Records shown>
┌──

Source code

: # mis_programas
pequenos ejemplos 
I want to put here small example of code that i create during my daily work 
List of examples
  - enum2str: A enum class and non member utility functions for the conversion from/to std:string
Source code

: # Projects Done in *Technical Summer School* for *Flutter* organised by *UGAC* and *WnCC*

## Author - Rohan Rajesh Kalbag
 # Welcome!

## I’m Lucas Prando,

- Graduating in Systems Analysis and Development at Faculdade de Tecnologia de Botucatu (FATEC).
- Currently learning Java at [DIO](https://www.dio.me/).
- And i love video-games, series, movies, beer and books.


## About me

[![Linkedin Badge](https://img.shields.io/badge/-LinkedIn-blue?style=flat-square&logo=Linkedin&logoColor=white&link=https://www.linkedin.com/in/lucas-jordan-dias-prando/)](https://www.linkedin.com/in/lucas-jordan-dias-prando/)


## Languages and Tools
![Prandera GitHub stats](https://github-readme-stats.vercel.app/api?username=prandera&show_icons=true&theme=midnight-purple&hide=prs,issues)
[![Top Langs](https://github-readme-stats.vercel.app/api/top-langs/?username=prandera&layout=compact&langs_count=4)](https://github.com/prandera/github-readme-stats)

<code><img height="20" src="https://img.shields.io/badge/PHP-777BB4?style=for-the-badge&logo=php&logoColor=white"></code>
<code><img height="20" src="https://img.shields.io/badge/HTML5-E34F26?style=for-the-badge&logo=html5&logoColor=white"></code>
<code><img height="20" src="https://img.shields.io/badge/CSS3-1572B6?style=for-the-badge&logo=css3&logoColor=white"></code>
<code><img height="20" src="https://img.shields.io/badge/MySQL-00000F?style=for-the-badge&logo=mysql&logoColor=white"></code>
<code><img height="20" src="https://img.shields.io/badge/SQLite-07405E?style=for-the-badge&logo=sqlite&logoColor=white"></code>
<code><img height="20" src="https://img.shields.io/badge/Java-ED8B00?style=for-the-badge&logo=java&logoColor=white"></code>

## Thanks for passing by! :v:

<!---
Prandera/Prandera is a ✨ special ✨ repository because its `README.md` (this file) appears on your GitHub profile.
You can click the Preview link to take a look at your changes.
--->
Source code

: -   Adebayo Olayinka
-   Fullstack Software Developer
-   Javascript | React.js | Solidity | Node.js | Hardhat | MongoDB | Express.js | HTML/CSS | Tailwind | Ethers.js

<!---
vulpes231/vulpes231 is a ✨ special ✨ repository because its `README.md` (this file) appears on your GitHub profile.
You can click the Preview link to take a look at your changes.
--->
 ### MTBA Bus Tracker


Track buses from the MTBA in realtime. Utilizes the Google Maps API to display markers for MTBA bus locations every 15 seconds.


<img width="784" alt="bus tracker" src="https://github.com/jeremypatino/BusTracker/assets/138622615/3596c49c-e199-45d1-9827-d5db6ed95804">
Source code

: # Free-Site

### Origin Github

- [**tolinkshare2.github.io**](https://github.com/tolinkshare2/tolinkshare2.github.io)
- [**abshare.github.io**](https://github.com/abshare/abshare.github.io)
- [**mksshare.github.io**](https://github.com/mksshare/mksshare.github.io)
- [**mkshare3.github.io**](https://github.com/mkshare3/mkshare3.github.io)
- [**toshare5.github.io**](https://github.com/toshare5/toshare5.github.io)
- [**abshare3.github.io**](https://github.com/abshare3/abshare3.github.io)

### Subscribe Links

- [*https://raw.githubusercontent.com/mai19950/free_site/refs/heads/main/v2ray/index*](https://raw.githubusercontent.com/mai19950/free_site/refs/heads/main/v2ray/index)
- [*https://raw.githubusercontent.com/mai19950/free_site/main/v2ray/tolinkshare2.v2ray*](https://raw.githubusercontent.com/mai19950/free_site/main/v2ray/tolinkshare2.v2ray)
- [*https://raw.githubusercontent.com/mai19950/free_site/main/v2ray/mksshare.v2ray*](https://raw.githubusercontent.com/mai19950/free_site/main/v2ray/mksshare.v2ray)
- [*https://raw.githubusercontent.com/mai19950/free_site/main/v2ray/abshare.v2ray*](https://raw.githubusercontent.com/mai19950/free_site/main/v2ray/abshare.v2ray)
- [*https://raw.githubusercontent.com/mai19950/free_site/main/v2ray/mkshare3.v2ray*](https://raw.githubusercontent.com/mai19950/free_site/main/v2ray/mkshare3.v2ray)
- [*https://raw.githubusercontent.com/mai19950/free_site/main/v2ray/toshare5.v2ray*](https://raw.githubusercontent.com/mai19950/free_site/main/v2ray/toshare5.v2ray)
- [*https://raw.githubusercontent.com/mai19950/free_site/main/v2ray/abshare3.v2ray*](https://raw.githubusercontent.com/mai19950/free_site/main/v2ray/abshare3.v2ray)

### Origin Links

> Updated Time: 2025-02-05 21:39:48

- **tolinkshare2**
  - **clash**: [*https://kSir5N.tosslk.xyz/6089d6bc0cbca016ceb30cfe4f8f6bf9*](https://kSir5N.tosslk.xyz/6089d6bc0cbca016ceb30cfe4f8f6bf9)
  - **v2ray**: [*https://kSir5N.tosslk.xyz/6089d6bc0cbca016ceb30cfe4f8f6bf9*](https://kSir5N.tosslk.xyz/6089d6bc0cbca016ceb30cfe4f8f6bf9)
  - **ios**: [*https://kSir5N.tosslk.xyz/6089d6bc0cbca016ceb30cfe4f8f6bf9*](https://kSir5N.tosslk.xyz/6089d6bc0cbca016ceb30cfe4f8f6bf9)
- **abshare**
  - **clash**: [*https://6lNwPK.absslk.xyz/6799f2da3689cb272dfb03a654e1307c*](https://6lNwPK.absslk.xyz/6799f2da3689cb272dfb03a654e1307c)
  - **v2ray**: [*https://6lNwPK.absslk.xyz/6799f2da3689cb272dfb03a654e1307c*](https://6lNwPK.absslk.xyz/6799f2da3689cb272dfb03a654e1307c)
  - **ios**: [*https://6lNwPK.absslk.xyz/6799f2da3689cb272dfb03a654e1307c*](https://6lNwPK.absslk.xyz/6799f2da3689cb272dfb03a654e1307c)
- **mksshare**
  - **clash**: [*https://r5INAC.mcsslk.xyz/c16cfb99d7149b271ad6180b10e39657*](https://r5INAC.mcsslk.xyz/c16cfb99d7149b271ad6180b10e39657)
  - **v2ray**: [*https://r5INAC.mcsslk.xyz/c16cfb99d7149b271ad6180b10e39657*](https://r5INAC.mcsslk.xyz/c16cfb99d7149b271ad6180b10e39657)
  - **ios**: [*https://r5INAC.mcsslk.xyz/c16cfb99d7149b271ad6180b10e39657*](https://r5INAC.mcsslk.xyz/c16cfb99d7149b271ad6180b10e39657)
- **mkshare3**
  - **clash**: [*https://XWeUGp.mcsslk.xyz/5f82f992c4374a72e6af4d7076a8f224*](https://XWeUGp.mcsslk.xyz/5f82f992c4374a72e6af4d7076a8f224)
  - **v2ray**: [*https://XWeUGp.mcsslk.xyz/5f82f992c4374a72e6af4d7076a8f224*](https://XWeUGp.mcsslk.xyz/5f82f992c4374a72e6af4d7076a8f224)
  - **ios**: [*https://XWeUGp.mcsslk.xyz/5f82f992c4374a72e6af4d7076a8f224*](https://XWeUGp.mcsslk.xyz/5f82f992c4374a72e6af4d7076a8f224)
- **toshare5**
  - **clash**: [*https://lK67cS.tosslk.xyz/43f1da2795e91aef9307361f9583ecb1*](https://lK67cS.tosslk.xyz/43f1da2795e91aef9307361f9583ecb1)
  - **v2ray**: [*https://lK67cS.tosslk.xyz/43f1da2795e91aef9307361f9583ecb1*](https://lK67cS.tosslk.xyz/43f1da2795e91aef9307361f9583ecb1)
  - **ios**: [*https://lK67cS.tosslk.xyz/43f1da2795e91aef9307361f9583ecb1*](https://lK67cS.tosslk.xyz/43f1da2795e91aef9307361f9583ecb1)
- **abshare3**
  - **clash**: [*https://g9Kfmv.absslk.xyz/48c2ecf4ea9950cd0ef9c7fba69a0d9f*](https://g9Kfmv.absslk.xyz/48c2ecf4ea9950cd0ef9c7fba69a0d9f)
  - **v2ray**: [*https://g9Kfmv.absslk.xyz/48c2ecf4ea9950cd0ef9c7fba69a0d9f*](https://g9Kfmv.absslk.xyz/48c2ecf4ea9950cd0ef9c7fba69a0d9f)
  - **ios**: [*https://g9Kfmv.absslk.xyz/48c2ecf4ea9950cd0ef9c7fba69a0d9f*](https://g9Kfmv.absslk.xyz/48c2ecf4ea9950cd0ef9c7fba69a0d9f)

└──

What you will do> Note how many lines of the entries contain the string "absslk", then give that number by itself.

Written solution> 6